ASEAN businesses embrace vital digitalisation wave

Amidst the digital wave surging through many ASEAN states, facilitating their businesses to have closer connectivity with global markets, many Vietnamese enterprises nevertheless remain slack in adopting digital solutions, causing impediments in improving their competitiveness.

Garment 10 Corporation JSC, one of Vietnam’s 500 largest businesses, according to VNR500, is known as a business featuring significant improvements thanks to digital transformation. Early in catching the trends, Garment 10 has already applied modern technology into administration, production, and distribution.

“Applying new solutions into production for both domestic and overseas markets, collecting the information of customers, markets, tastes, and designing has brought numerous achievements to the corporation recently,” CEO Hoang The Nhu shared at a recent conference on the ASEAN economy. “In addition to standardising all processes, applying Industry 4.0 and automation has already improved the performance and productivity of all units.”

Digitalisation is also being applied in online marketing and sales (via websites and fan pages), contributing significantly to the general revenue of Garment 10. “This confirms that digitalisation is a proper movement for the corporation, bringing new experience to customers and reporting better performance than via traditional methods,” Nhu said.

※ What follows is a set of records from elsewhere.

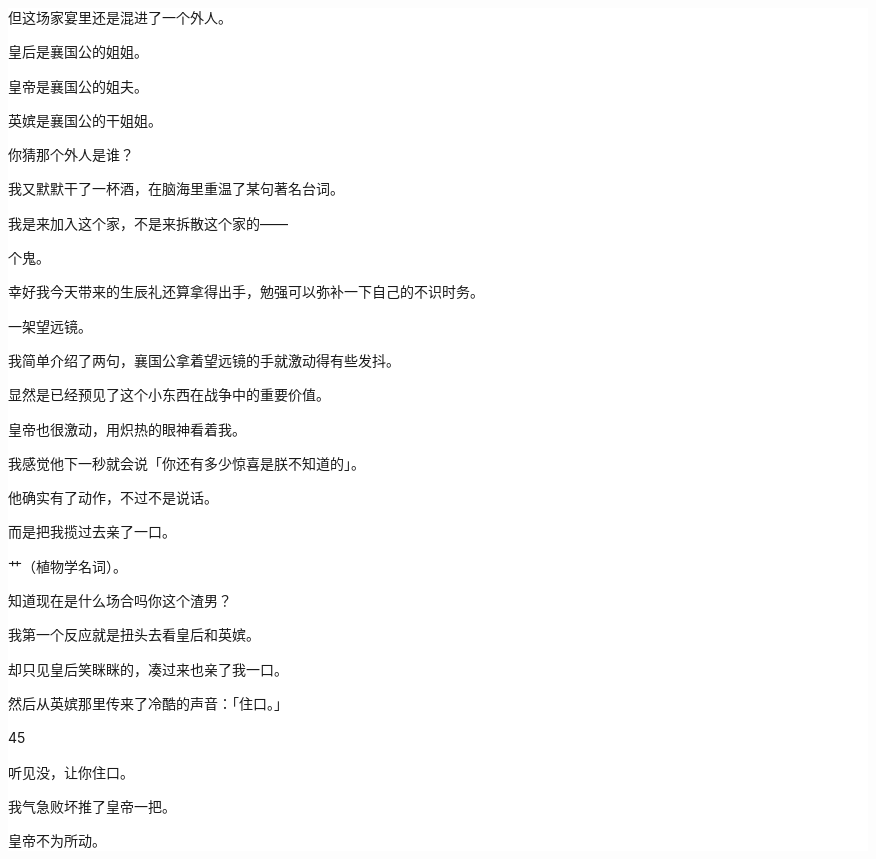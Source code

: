 但这场家宴里还是混进了一个外人。


皇后是襄国公的姐姐。


皇帝是襄国公的姐夫。


英嫔是襄国公的干姐姐。


你猜那个外人是谁？


我又默默干了一杯酒，在脑海里重温了某句著名台词。


我是来加入这个家，不是来拆散这个家的——


个鬼。


幸好我今天带来的生辰礼还算拿得出手，勉强可以弥补一下自己的不识时务。


一架望远镜。


我简单介绍了两句，襄国公拿着望远镜的手就激动得有些发抖。


显然是已经预见了这个小东西在战争中的重要价值。


皇帝也很激动，用炽热的眼神看着我。


我感觉他下一秒就会说「你还有多少惊喜是朕不知道的」。


他确实有了动作，不过不是说话。


而是把我揽过去亲了一口。


艹（植物学名词）。


知道现在是什么场合吗你这个渣男？


我第一个反应就是扭头去看皇后和英嫔。


却只见皇后笑眯眯的，凑过来也亲了我一口。


然后从英嫔那里传来了冷酷的声音：「住口。」


45


听见没，让你住口。


我气急败坏推了皇帝一把。


皇帝不为所动。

Digital transformation is a global trend. However, in Vietnam, Garment 10 is one of the few local businesses willing to apply such a model. At a conference held at the end of 2019, the group said that only 10 per cent of local businesses apply digitalisation, while the remaining 90 per cent have yet to do so. This figure for Vietnam is a great deal different from the average of other countries and will lead to disadvantages in mobilising investment and improving competitiveness.

Around 70 per cent of total venture capital into Asia comes from internal resources, where countries like China and Japan are major investors developing their businesses across the region. Asian businesses have provided 60 per cent of total investment in recent times, with $9.1 billion into ride-hailing service Grab (in Singapore), $1.4 billion from Japanese conglomerate holding company SoftBank, and $1 billion from Japanese car giant Toyota. Meanwhile, Chinese technical giants Tencent and Alibaba are major investors in ASEAN startups such as ride-hailing app Go-Jek and e-commerce platform Lazada.

Trinh Minh Giang, chairman of Venture Management Consulting Group (VMCG) said, “The exchange of internal resources in Asia has enabled some ASEAN economies to emerge and become new innovation hubs, where a lot of technical giants and high-tech projects are based and developed in. In addition to Singapore, Jakarta in Indonesia and Myanmar’s Yangon are emerging as the ‘silicon valleys’ of the ASEAN.”

Thereby, in order to catch up with the trend and become not left behind, especially after the current pandemic, digitalisation is an essential process in order to match the growth speed of regional countries and survive after the crisis.

Experts said that COVID-19 is a sign that local businesses cannot stand by the wayside of the evolution, because the same crisis could re-emerge at any time. While the pandemic has hit the economy horribly, events such as this can contribute towards boosting infrastructural development, technology, and working processes moving ahead to online solutions and digitalisation.

Highly appreciating the role of digital transformation, Nguyen Trung Chinh, vice chairman of the Vietnam Private Entrepreneurs’ Association cum chairman of CMC Corporation, said, “The earlier they acknowledge and implement, the sooner success comes.” In fact, digital transformation will minimise costs, optimise operation, and management, and report performance more specifically.

Digital transformation provides suggestions to create new products and services based on a digital platform or delivers traditional goods on ommichannels to gain breakthrough revenue. In Vietnam, some retailers like Big C, Saigon Co.op, and VinMart that apply new models in promotions, sales, and delivery have already seen significant increase of revenue, even during the pandemic.

Digitalisation will multiply the scale of business operation and outcome by creating more sales and marketing channels like D2C (direct to customers) and O2O (online to offline), and chances of approaching global customers will be unlimited.

Other experts in the field have outlined culture and strategy, leading staff and customers, innovating processes, applying new technology, and utilising data are the priority pillars in order to embrace such a transformation.

As a result, digital transformation is the only way for local businesses to survive after every crisis, catch up with global and regional trends, and enable Vietnam to become one of the tech hubs of the region, just like Singapore, Jakarta, and Yangon.